◆ Data section
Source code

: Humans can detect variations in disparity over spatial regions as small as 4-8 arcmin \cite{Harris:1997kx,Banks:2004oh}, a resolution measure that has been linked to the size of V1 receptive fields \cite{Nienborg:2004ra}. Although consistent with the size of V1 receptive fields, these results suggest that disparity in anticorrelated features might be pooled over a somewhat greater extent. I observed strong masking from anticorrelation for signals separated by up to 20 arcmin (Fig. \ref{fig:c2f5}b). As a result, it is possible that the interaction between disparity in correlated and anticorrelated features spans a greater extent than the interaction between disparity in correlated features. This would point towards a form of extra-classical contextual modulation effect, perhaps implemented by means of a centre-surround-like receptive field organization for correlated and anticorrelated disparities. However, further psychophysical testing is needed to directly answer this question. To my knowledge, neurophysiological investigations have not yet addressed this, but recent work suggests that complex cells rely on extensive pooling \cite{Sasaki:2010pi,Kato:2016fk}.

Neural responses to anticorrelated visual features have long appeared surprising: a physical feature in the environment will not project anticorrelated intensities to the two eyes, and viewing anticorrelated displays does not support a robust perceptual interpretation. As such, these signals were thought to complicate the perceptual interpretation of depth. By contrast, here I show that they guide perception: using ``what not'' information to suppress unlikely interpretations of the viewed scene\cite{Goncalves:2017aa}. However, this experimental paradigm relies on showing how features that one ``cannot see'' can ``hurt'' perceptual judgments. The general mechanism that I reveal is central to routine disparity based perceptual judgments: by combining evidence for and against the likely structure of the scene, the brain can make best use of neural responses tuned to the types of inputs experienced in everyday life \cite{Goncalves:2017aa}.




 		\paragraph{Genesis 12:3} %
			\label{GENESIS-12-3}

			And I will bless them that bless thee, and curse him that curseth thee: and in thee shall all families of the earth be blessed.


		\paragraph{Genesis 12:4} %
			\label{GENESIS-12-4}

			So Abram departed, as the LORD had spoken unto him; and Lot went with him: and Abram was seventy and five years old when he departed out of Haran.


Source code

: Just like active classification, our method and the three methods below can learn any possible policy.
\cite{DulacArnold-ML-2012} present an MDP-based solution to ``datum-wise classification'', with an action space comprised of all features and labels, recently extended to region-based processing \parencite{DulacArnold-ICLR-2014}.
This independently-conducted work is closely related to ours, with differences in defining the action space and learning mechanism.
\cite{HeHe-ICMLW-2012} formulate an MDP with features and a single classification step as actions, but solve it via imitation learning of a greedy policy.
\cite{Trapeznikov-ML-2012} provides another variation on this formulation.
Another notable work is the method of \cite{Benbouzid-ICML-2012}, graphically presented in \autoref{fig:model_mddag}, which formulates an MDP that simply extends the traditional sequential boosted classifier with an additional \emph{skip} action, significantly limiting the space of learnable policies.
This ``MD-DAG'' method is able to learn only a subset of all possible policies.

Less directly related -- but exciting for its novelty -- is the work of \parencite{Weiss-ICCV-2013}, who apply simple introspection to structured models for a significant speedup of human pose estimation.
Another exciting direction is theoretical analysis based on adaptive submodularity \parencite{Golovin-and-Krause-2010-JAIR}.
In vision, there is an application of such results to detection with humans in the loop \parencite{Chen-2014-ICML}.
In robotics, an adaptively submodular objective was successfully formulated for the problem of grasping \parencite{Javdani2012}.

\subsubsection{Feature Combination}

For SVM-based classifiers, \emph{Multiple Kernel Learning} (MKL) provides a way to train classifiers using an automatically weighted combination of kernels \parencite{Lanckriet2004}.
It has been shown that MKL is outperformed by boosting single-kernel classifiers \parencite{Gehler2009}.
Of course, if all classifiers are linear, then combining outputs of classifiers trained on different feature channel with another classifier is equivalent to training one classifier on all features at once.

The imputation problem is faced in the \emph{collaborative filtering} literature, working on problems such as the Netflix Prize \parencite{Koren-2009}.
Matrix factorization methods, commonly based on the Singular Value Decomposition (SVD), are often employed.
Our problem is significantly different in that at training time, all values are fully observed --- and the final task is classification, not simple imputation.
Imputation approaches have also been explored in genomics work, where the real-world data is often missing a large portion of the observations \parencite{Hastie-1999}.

◆ Your assignment
From the records above, transcribe without alteration every line from the one with "any possible policy." to the one with "This independently-conducted work", inclusive.

◆ Exercise output
: Just like active classification, our method and the three methods below can learn any possible policy.
\cite{DulacArnold-ML-2012} present an MDP-based solution to ``datum-wise classification'', with an action space comprised of all features and labels, recently extended to region-based processing \parencite{DulacArnold-ICLR-2014}.
This independently-conducted work is closely related to ours, with differences in defining the action space and learning mechanism.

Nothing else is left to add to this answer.